When i use kill to close the program,GPU is still occupied.Then I found that there were two PIDs that could not kill.
What’s wrong ? thank you ?

and my code is:

net.cuda()
net = torch.nn.DataParallel(net, device_ids=range(torch.cuda.device_count()))
cudnn.benchmark = True

I had the same problem. The easy solution is to reset the pc or reset the memory from the GPU (that work for me):

sudo nvidia-smi --gpu-reset

But I don’t know why this happens, only that I have to stops the scripts using ctrl-c.

2 Likes

Hi:
I no longer encounter this problem when I set up to use only one GPU。

os.environ[“CUDA_VISIBLE_DEVICES”] = “0”

I also had the same problem. The admin had to reboot every time this happened. Something is quite wrong in the DataParallel.
Also I’ve often experienced the following:
running on multiple GPUs with DataParallel and DataLoader (num_worker = 16), try to terminate the process with ctrl+c then program freezes. Gpus hang, including nvidia-smi or other GPU related work.

6 Likes

nearly the same problem!
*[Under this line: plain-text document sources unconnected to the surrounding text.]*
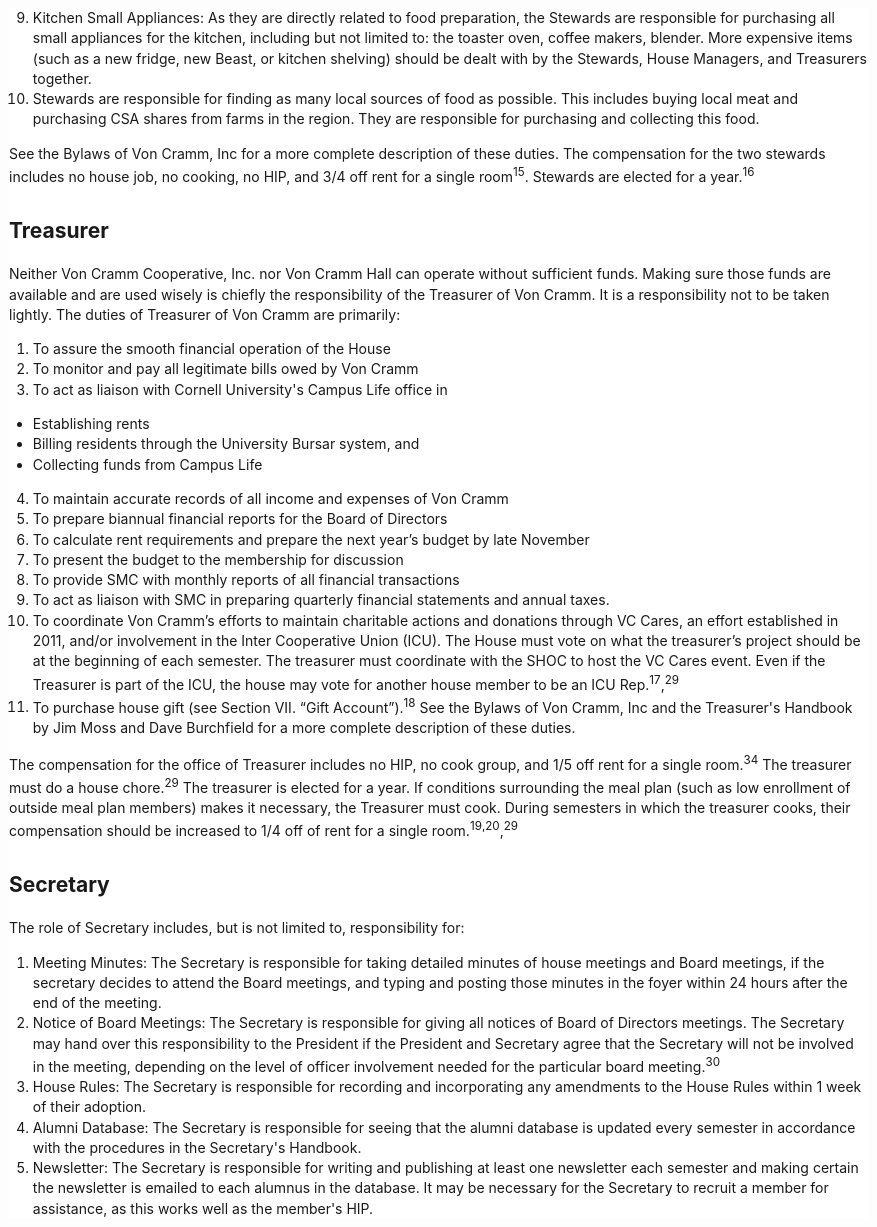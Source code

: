 9. Kitchen Small Appliances: As they are directly related to food preparation, the Stewards are responsible for purchasing all small appliances for the kitchen, including but not limited to: the toaster oven, coffee makers, blender. More expensive items (such as a new fridge, new Beast, or kitchen shelving) should be dealt with by the Stewards, House Managers, and Treasurers together.
10. Stewards are responsible for finding as many local sources of food as possible. This includes buying local meat and purchasing CSA shares from farms in the region. They are responsible for purchasing and collecting this food.

See the Bylaws of Von Cramm, Inc for a more complete description of these duties. The compensation for the two stewards includes no house job, no cooking, no HIP, and 3/4 off rent for a single room<sup>15</sup>. Stewards are elected for a year.<sup>16</sup>

## Treasurer
Neither Von Cramm Cooperative, Inc. nor Von Cramm Hall can operate without sufficient funds. Making sure those funds are available and are used wisely is chiefly the responsibility of the Treasurer of Von Cramm. It is a responsibility not to be taken lightly. The duties of Treasurer of Von Cramm are primarily:
1. To assure the smooth financial operation of the House
2. To monitor and pay all legitimate bills owed by Von Cramm
3. To act as liaison with Cornell University's Campus Life office in
*  Establishing rents
*  Billing residents through the University Bursar system, and
*  Collecting funds from Campus Life
4. To maintain accurate records of all income and expenses of Von Cramm
5. To prepare biannual financial reports for the Board of Directors
6. To calculate rent requirements and prepare the next year’s budget by late November
7. To present the budget to the membership for discussion
8. To provide SMC with monthly reports of all financial transactions
9. To act as liaison with SMC in preparing quarterly financial statements and annual taxes.
10. To coordinate Von Cramm’s efforts to maintain charitable actions and donations through VC Cares, an effort established in 2011, and/or involvement in the Inter Cooperative Union (ICU). The House must vote on what the treasurer’s project should be at the beginning of each semester. The treasurer must coordinate with the SHOC to host the VC Cares event. Even if the Treasurer is part of the ICU, the house may vote for another house member to be an ICU Rep.<sup>17</sup>,<sup>29</sup>
11. To purchase house gift (see Section VII. “Gift Account”).<sup>18</sup>
See the Bylaws of Von Cramm, Inc and the Treasurer's Handbook by Jim Moss and Dave Burchfield for a more complete description of these duties.

The compensation for the office of Treasurer includes no HIP, no cook group, and 1/5 off rent for a single room.<sup>34</sup> The treasurer must do a house chore.<sup>29</sup> The treasurer is elected for a year. If conditions surrounding the meal plan (such as low enrollment of outside meal plan members) makes it necessary, the Treasurer must cook. During semesters in which the treasurer cooks, their compensation should be increased to 1/4 off of rent for a single room.<sup>19</sup><sup>,</sup><sup>20</sup>,<sup>29</sup>

## Secretary
The role of Secretary includes, but is not limited to, responsibility for:
1. Meeting Minutes: The Secretary is responsible for taking detailed minutes of house meetings and Board meetings, if the secretary decides to attend the Board meetings, and typing and posting those minutes in the foyer within 24 hours after the end of the meeting.
2. Notice of Board Meetings: The Secretary is responsible for giving all notices of Board of Directors meetings. The Secretary may hand over this responsibility to the President if the President and Secretary agree that the Secretary will not be involved in the meeting, depending on the level of officer involvement needed for the particular board meeting.<sup>30</sup>
3. House Rules: The Secretary is responsible for recording and incorporating any amendments to the House Rules within 1 week of their adoption.
4. Alumni Database: The Secretary is responsible for seeing that the alumni database is updated every semester in accordance with the procedures in the Secretary's Handbook.
5. Newsletter: The Secretary is responsible for writing and publishing at least one newsletter each semester and making certain the newsletter is emailed to each alumnus in the database. It may be necessary for the Secretary to recruit a member for assistance, as this works well as the member's HIP.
Every time I reboot the machine, does somebody has any good way to solve it?

@DL-Chang
I happen to meet the issue same as you, and what I do is:

ps aux|grep python

And then, find out the pid whose process is occupying in the GPU memory, do

kill -9 PID

3 Likes

Same issue here! I guess DataParallel is very buggy in terms of processing kill signal. Would love to have it fixed

I am still encountering the GPU hang problem today, but my case is not Pytorch related.

I’m using Win7 with CUDA 10.2, writing C++ code with CUDA runtime API. Sometimes when I hit Ctrl-C, the GPU hangs and the process is in some sort of zombie state and unkillable, then I have to reboot.

I conjecture that when the host code is submitting a kernel job and the kill signal arrives this will happen, without concrete evidence. If that’s the case, we might need to catch the kill signal in our code to allow graceful exit of CUDA.

@feipan664’s solution worked. But, how can we prevent this issue in advance? PID in nvidia-smi shows just the main PID of the job. And, killing that just kills the main PID, remaining intertwined PIDs.